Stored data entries

##########

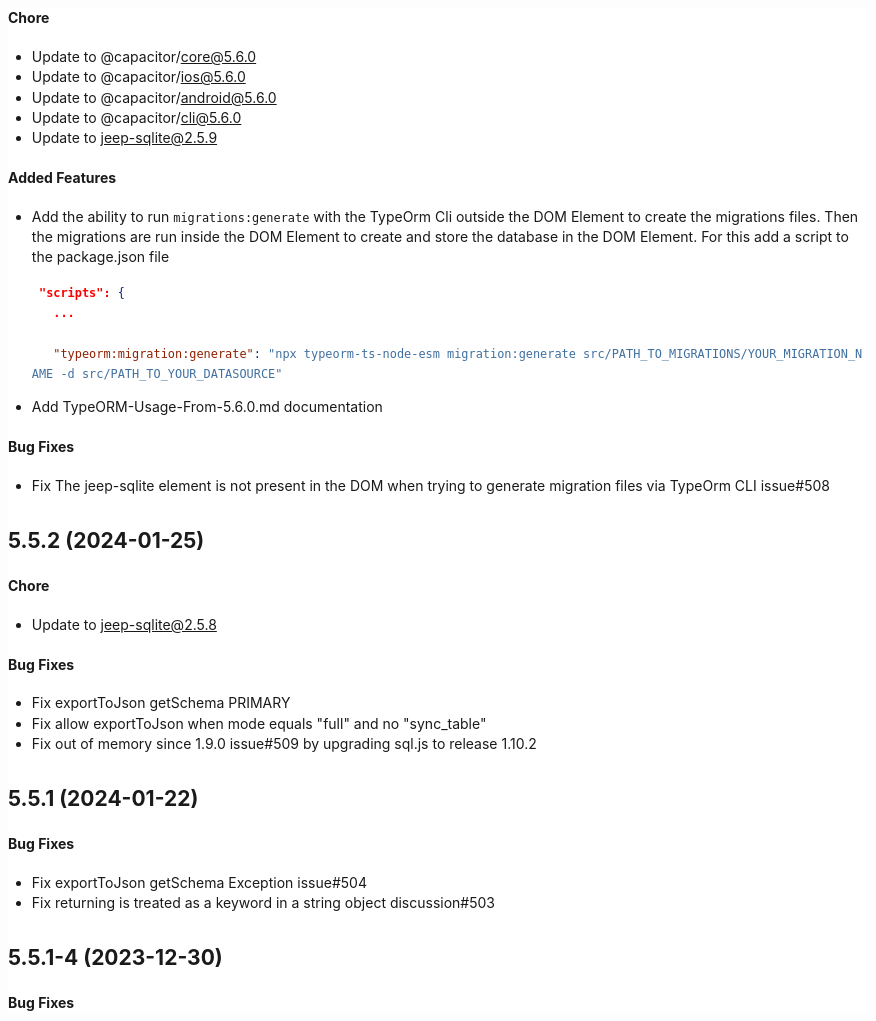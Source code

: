 #### Chore

 - Update to @capacitor/core@5.6.0
 - Update to @capacitor/ios@5.6.0
 - Update to @capacitor/android@5.6.0
 - Update to @capacitor/cli@5.6.0
 - Update to jeep-sqlite@2.5.9

#### Added Features

 - Add the ability to run `migrations:generate` with the TypeOrm Cli
   outside the DOM Element to create the migrations files. Then the migrations are run inside the DOM Element to create and store the database in the DOM Element.
   For this add a script to the package.json file
   ```json
    "scripts": {
      ...

      "typeorm:migration:generate": "npx typeorm-ts-node-esm migration:generate src/PATH_TO_MIGRATIONS/YOUR_MIGRATION_NAME -d src/PATH_TO_YOUR_DATASOURCE"

   ```

 - Add TypeORM-Usage-From-5.6.0.md documentation
 
#### Bug Fixes

 - Fix The jeep-sqlite element is not present in the DOM when trying to generate migration files via TypeOrm CLI issue#508

## 5.5.2 (2024-01-25)

#### Chore

 - Update to jeep-sqlite@2.5.8


#### Bug Fixes

 - Fix exportToJson getSchema PRIMARY
 - Fix allow exportToJson when mode equals "full" and no "sync_table"
 - Fix out of memory since 1.9.0 issue#509 by upgrading sql.js to release 1.10.2

## 5.5.1 (2024-01-22)

#### Bug Fixes

 - Fix exportToJson getSchema Exception issue#504
 - Fix returning is treated as a keyword in a string object discussion#503
 
## 5.5.1-4 (2023-12-30)

#### Bug Fixes
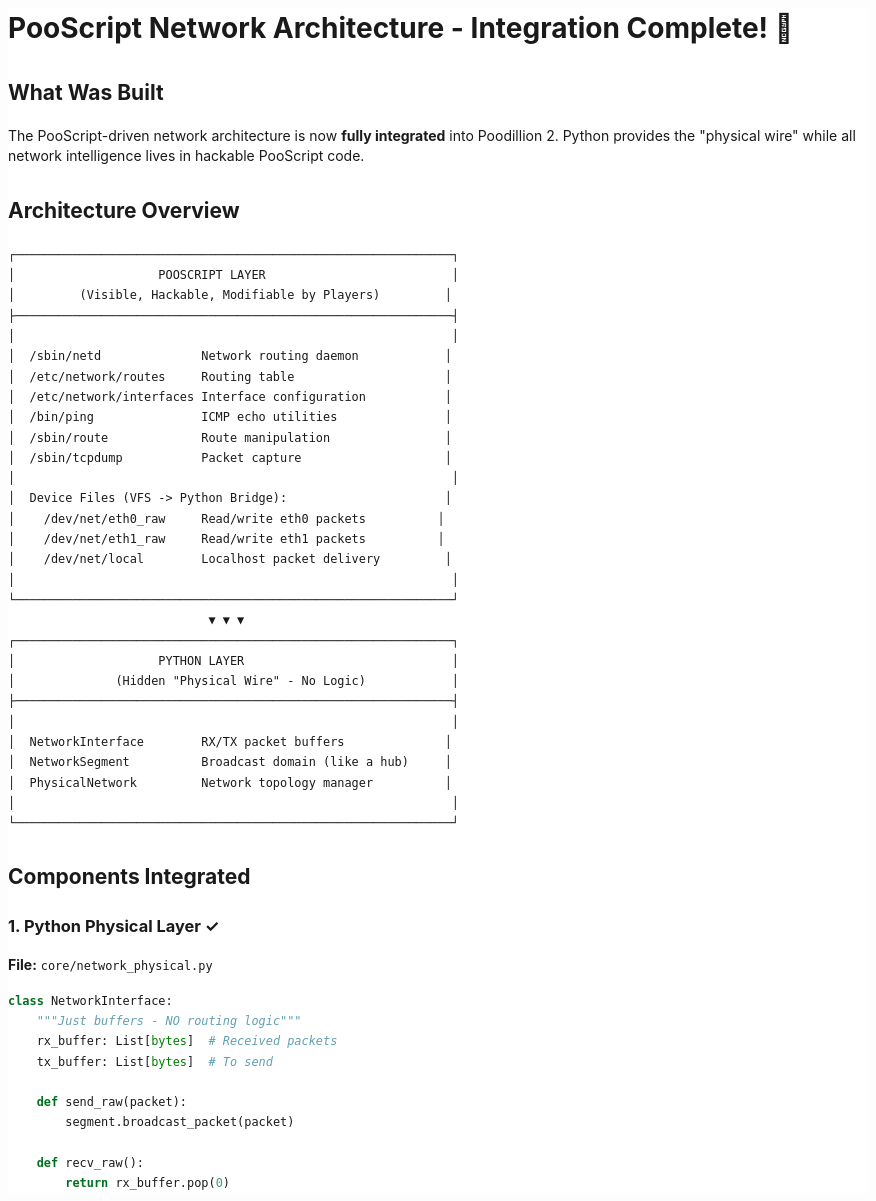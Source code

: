 # PooScript Network Architecture - Integration Complete! 🚀

## What Was Built

The PooScript-driven network architecture is now **fully integrated** into Poodillion 2. Python provides the "physical wire" while all network intelligence lives in hackable PooScript code.

## Architecture Overview

```
┌─────────────────────────────────────────────────────────────┐
│                    POOSCRIPT LAYER                          │
│         (Visible, Hackable, Modifiable by Players)         │
├─────────────────────────────────────────────────────────────┤
│                                                             │
│  /sbin/netd              Network routing daemon            │
│  /etc/network/routes     Routing table                     │
│  /etc/network/interfaces Interface configuration           │
│  /bin/ping               ICMP echo utilities               │
│  /sbin/route             Route manipulation                │
│  /sbin/tcpdump           Packet capture                    │
│                                                             │
│  Device Files (VFS -> Python Bridge):                      │
│    /dev/net/eth0_raw     Read/write eth0 packets          │
│    /dev/net/eth1_raw     Read/write eth1 packets          │
│    /dev/net/local        Localhost packet delivery         │
│                                                             │
└─────────────────────────────────────────────────────────────┘
                            ▼ ▼ ▼
┌─────────────────────────────────────────────────────────────┐
│                    PYTHON LAYER                             │
│              (Hidden "Physical Wire" - No Logic)            │
├─────────────────────────────────────────────────────────────┤
│                                                             │
│  NetworkInterface        RX/TX packet buffers              │
│  NetworkSegment          Broadcast domain (like a hub)     │
│  PhysicalNetwork         Network topology manager          │
│                                                             │
└─────────────────────────────────────────────────────────────┘
```

## Components Integrated

### 1. Python Physical Layer ✓

**File:** `core/network_physical.py`

```python
class NetworkInterface:
    """Just buffers - NO routing logic"""
    rx_buffer: List[bytes]  # Received packets
    tx_buffer: List[bytes]  # To send

    def send_raw(packet):
        segment.broadcast_packet(packet)

    def recv_raw():
        return rx_buffer.pop(0)
```
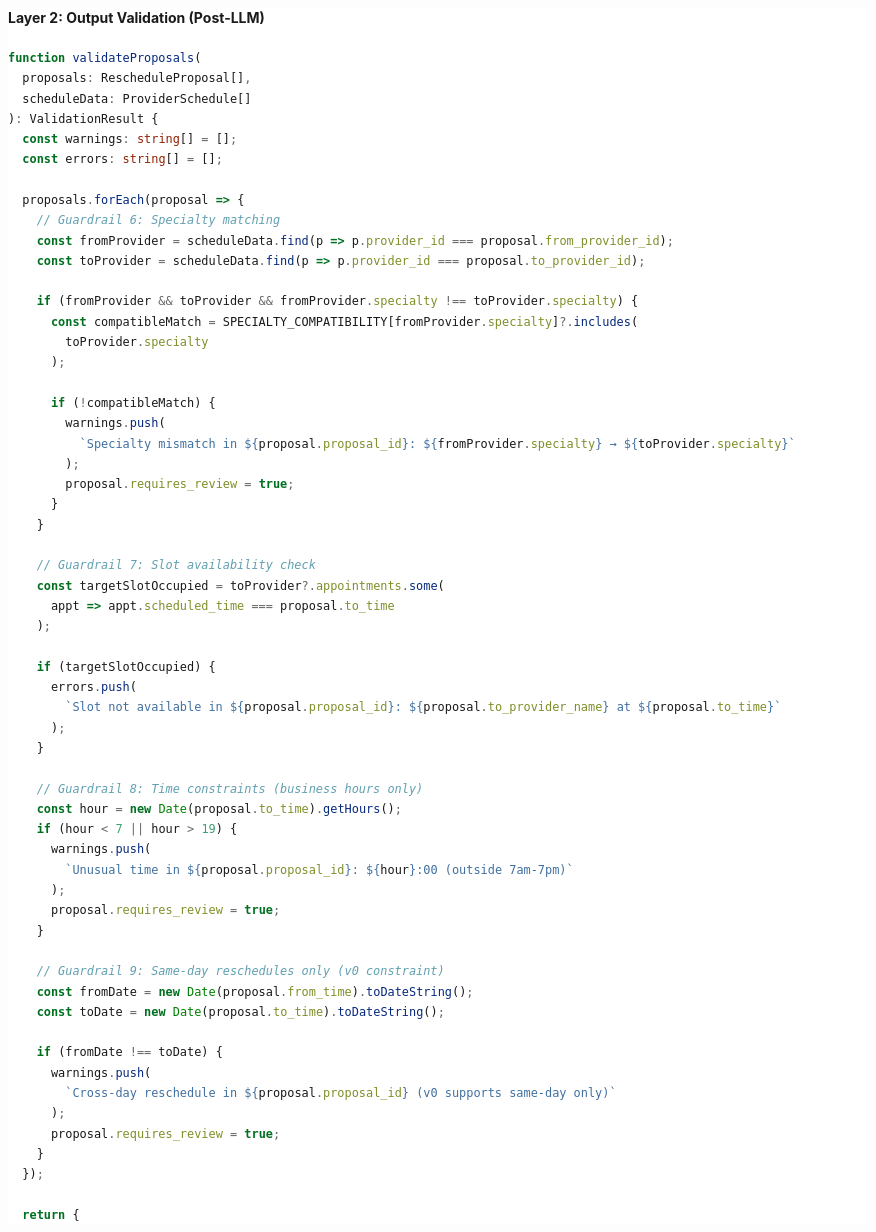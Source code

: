 
#### **Layer 2: Output Validation (Post-LLM)**

```typescript
function validateProposals(
  proposals: RescheduleProposal[],
  scheduleData: ProviderSchedule[]
): ValidationResult {
  const warnings: string[] = [];
  const errors: string[] = [];

  proposals.forEach(proposal => {
    // Guardrail 6: Specialty matching
    const fromProvider = scheduleData.find(p => p.provider_id === proposal.from_provider_id);
    const toProvider = scheduleData.find(p => p.provider_id === proposal.to_provider_id);

    if (fromProvider && toProvider && fromProvider.specialty !== toProvider.specialty) {
      const compatibleMatch = SPECIALTY_COMPATIBILITY[fromProvider.specialty]?.includes(
        toProvider.specialty
      );

      if (!compatibleMatch) {
        warnings.push(
          `Specialty mismatch in ${proposal.proposal_id}: ${fromProvider.specialty} → ${toProvider.specialty}`
        );
        proposal.requires_review = true;
      }
    }

    // Guardrail 7: Slot availability check
    const targetSlotOccupied = toProvider?.appointments.some(
      appt => appt.scheduled_time === proposal.to_time
    );

    if (targetSlotOccupied) {
      errors.push(
        `Slot not available in ${proposal.proposal_id}: ${proposal.to_provider_name} at ${proposal.to_time}`
      );
    }

    // Guardrail 8: Time constraints (business hours only)
    const hour = new Date(proposal.to_time).getHours();
    if (hour < 7 || hour > 19) {
      warnings.push(
        `Unusual time in ${proposal.proposal_id}: ${hour}:00 (outside 7am-7pm)`
      );
      proposal.requires_review = true;
    }

    // Guardrail 9: Same-day reschedules only (v0 constraint)
    const fromDate = new Date(proposal.from_time).toDateString();
    const toDate = new Date(proposal.to_time).toDateString();

    if (fromDate !== toDate) {
      warnings.push(
        `Cross-day reschedule in ${proposal.proposal_id} (v0 supports same-day only)`
      );
      proposal.requires_review = true;
    }
  });

  return {
```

##########

**EXERCISE**
Leaving all pictures aside, quote each record exactly.

**EXERCISE OUTPUT**
Source code

: #### Chore

 - Update to @capacitor/core@5.6.0
 - Update to @capacitor/ios@5.6.0
 - Update to @capacitor/android@5.6.0
 - Update to @capacitor/cli@5.6.0
 - Update to jeep-sqlite@2.5.9

#### Added Features

 - Add the ability to run `migrations:generate` with the TypeOrm Cli
   outside the DOM Element to create the migrations files. Then the migrations are run inside the DOM Element to create and store the database in the DOM Element.
   For this add a script to the package.json file
   ```json
    "scripts": {
      ...

      "typeorm:migration:generate": "npx typeorm-ts-node-esm migration:generate src/PATH_TO_MIGRATIONS/YOUR_MIGRATION_NAME -d src/PATH_TO_YOUR_DATASOURCE"

   ```

 - Add TypeORM-Usage-From-5.6.0.md documentation
 
#### Bug Fixes

 - Fix The jeep-sqlite element is not present in the DOM when trying to generate migration files via TypeOrm CLI issue#508

## 5.5.2 (2024-01-25)

#### Chore

 - Update to jeep-sqlite@2.5.8


#### Bug Fixes

 - Fix exportToJson getSchema PRIMARY
 - Fix allow exportToJson when mode equals "full" and no "sync_table"
 - Fix out of memory since 1.9.0 issue#509 by upgrading sql.js to release 1.10.2

## 5.5.1 (2024-01-22)

#### Bug Fixes

 - Fix exportToJson getSchema Exception issue#504
 - Fix returning is treated as a keyword in a string object discussion#503
 
## 5.5.1-4 (2023-12-30)

#### Bug Fixes
Source code

: # PooScript Network Architecture - Integration Complete! 🚀

## What Was Built

The PooScript-driven network architecture is now **fully integrated** into Poodillion 2. Python provides the "physical wire" while all network intelligence lives in hackable PooScript code.

## Architecture Overview

```
┌─────────────────────────────────────────────────────────────┐
│                    POOSCRIPT LAYER                          │
│         (Visible, Hackable, Modifiable by Players)         │
├─────────────────────────────────────────────────────────────┤
│                                                             │
│  /sbin/netd              Network routing daemon            │
│  /etc/network/routes     Routing table                     │
│  /etc/network/interfaces Interface configuration           │
│  /bin/ping               ICMP echo utilities               │
│  /sbin/route             Route manipulation                │
│  /sbin/tcpdump           Packet capture                    │
│                                                             │
│  Device Files (VFS -> Python Bridge):                      │
│    /dev/net/eth0_raw     Read/write eth0 packets          │
│    /dev/net/eth1_raw     Read/write eth1 packets          │
│    /dev/net/local        Localhost packet delivery         │
│                                                             │
└─────────────────────────────────────────────────────────────┘
                            ▼ ▼ ▼
┌─────────────────────────────────────────────────────────────┐
│                    PYTHON LAYER                             │
│              (Hidden "Physical Wire" - No Logic)            │
├─────────────────────────────────────────────────────────────┤
│                                                             │
│  NetworkInterface        RX/TX packet buffers              │
│  NetworkSegment          Broadcast domain (like a hub)     │
│  PhysicalNetwork         Network topology manager          │
│                                                             │
└─────────────────────────────────────────────────────────────┘
```

## Components Integrated

### 1. Python Physical Layer ✓

**File:** `core/network_physical.py`

```python
class NetworkInterface:
    """Just buffers - NO routing logic"""
    rx_buffer: List[bytes]  # Received packets
    tx_buffer: List[bytes]  # To send

    def send_raw(packet):
        segment.broadcast_packet(packet)

    def recv_raw():
        return rx_buffer.pop(0)
```
Source code

: 
#### **Layer 2: Output Validation (Post-LLM)**

```typescript
function validateProposals(
  proposals: RescheduleProposal[],
  scheduleData: ProviderSchedule[]
): ValidationResult {
  const warnings: string[] = [];
  const errors: string[] = [];

  proposals.forEach(proposal => {
    // Guardrail 6: Specialty matching
    const fromProvider = scheduleData.find(p => p.provider_id === proposal.from_provider_id);
    const toProvider = scheduleData.find(p => p.provider_id === proposal.to_provider_id);

    if (fromProvider && toProvider && fromProvider.specialty !== toProvider.specialty) {
      const compatibleMatch = SPECIALTY_COMPATIBILITY[fromProvider.specialty]?.includes(
        toProvider.specialty
      );

      if (!compatibleMatch) {
        warnings.push(
          `Specialty mismatch in ${proposal.proposal_id}: ${fromProvider.specialty} → ${toProvider.specialty}`
        );
        proposal.requires_review = true;
      }
    }

    // Guardrail 7: Slot availability check
    const targetSlotOccupied = toProvider?.appointments.some(
      appt => appt.scheduled_time === proposal.to_time
    );

    if (targetSlotOccupied) {
      errors.push(
        `Slot not available in ${proposal.proposal_id}: ${proposal.to_provider_name} at ${proposal.to_time}`
      );
    }

    // Guardrail 8: Time constraints (business hours only)
    const hour = new Date(proposal.to_time).getHours();
    if (hour < 7 || hour > 19) {
      warnings.push(
        `Unusual time in ${proposal.proposal_id}: ${hour}:00 (outside 7am-7pm)`
      );
      proposal.requires_review = true;
    }

    // Guardrail 9: Same-day reschedules only (v0 constraint)
    const fromDate = new Date(proposal.from_time).toDateString();
    const toDate = new Date(proposal.to_time).toDateString();

    if (fromDate !== toDate) {
      warnings.push(
        `Cross-day reschedule in ${proposal.proposal_id} (v0 supports same-day only)`
      );
      proposal.requires_review = true;
    }
  });

  return {
```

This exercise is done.